■ Exercise goal
Sort through the data and copy the lines holding the word "interval".

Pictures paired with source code
=-=-=

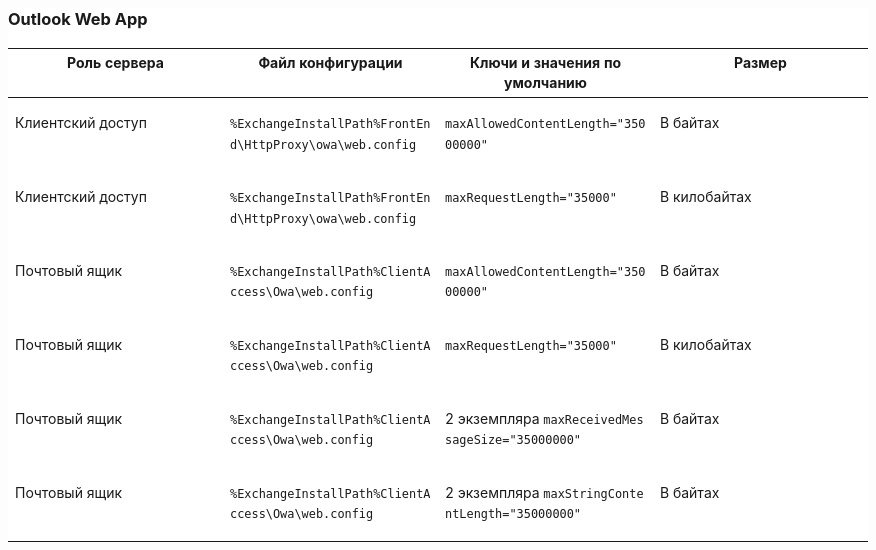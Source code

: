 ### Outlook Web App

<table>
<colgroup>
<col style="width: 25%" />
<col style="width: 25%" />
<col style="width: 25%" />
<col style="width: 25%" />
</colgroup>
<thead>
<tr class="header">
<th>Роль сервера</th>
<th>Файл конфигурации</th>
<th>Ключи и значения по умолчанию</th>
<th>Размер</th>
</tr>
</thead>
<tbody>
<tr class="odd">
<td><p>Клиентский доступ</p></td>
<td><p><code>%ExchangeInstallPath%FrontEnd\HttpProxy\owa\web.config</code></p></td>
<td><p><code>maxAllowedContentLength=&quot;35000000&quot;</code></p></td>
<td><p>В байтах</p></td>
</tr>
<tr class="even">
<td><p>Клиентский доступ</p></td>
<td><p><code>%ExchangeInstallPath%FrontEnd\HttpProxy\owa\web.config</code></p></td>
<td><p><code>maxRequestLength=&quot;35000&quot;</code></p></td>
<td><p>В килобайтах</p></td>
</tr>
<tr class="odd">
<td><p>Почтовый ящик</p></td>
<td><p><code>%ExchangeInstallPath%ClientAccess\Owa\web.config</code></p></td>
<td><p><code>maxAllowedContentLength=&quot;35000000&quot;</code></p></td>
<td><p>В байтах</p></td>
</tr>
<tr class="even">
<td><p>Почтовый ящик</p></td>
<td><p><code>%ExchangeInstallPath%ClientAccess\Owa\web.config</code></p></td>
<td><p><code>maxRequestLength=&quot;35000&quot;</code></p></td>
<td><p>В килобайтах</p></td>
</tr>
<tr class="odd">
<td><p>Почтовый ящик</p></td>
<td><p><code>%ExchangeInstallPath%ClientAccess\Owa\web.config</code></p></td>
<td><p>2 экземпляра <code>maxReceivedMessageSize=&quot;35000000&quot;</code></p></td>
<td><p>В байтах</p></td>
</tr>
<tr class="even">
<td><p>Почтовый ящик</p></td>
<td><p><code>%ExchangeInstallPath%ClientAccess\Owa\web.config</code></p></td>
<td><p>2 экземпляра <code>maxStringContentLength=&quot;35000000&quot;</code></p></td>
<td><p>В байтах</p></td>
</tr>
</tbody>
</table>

=-=-=

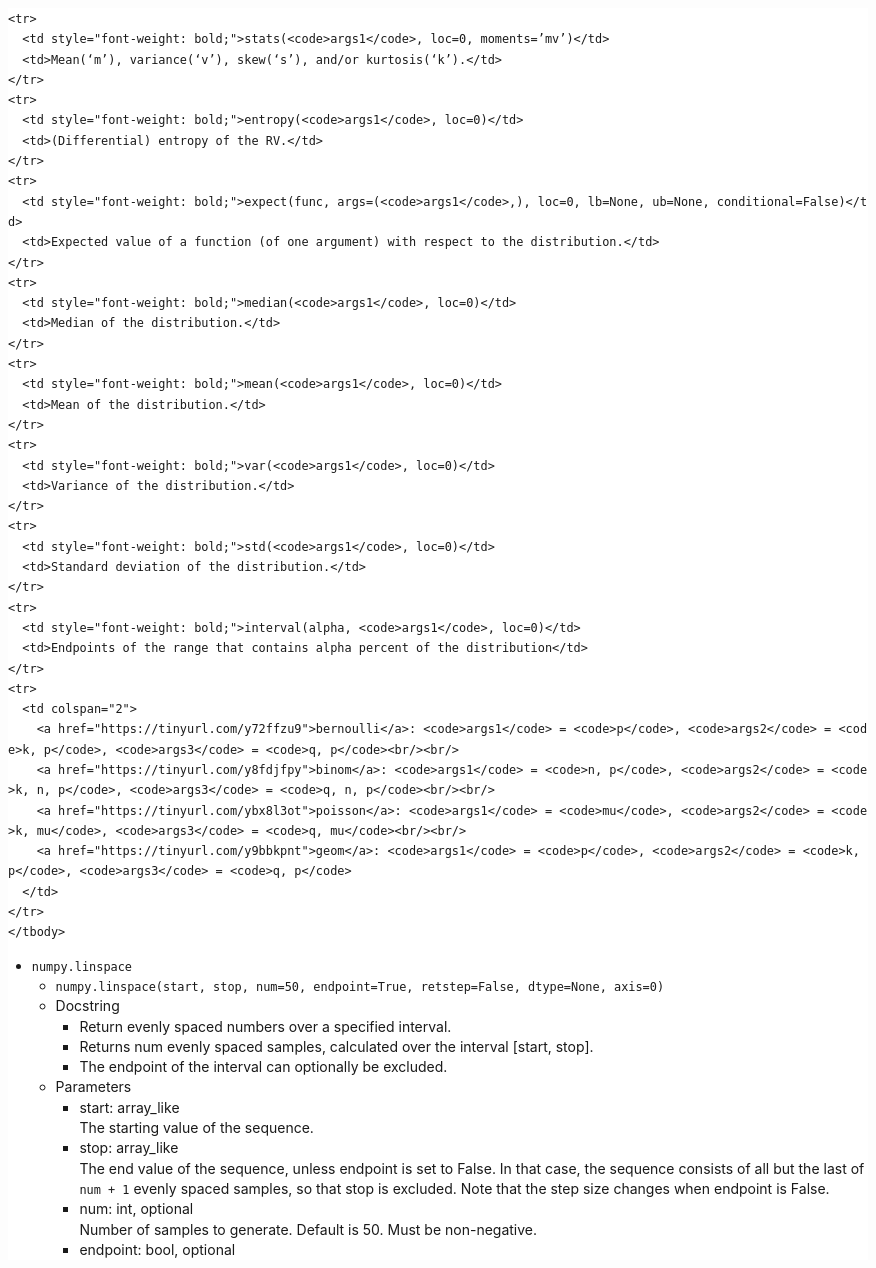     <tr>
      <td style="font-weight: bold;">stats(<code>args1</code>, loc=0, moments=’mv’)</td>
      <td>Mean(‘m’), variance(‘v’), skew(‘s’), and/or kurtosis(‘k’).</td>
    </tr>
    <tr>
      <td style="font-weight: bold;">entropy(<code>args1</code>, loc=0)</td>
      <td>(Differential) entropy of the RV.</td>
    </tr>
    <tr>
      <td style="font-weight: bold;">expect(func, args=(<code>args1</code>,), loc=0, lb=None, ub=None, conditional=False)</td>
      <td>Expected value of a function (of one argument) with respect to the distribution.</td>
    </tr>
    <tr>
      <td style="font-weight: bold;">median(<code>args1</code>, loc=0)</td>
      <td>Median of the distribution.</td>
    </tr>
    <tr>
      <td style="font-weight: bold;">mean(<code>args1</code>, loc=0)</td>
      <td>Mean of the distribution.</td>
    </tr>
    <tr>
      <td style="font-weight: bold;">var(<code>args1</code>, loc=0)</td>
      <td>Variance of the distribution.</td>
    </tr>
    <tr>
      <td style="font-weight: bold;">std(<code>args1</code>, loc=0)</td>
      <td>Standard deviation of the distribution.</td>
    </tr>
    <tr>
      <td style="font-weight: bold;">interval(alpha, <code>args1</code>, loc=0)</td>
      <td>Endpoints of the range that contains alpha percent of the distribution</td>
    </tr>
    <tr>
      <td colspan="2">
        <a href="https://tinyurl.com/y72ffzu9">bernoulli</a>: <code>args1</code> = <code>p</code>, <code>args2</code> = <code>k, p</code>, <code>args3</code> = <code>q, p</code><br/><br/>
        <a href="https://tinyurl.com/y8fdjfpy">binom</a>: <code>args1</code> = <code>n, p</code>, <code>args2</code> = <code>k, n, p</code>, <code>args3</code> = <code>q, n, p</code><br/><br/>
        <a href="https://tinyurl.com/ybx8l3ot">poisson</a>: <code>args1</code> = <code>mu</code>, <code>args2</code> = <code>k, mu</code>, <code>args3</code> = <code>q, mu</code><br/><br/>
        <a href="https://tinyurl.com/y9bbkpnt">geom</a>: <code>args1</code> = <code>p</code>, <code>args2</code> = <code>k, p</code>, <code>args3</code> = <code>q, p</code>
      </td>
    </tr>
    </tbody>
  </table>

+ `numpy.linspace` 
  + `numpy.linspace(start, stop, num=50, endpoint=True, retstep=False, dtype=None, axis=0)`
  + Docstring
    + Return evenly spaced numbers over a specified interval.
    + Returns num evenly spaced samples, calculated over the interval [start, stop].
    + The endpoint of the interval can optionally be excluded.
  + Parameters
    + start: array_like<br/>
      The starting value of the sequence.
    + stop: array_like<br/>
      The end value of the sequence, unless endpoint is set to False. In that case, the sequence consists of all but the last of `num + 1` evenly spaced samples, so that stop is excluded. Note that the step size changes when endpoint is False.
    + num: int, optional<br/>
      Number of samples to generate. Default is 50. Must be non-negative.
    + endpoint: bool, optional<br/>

=-=-=

■ Result
      <td style="font-weight: bold;">interval(alpha, <code>args1</code>, loc=0)</td>
    + Return evenly spaced numbers over a specified interval.
    + Returns num evenly spaced samples, calculated over the interval [start, stop].
    + The endpoint of the interval can optionally be excluded.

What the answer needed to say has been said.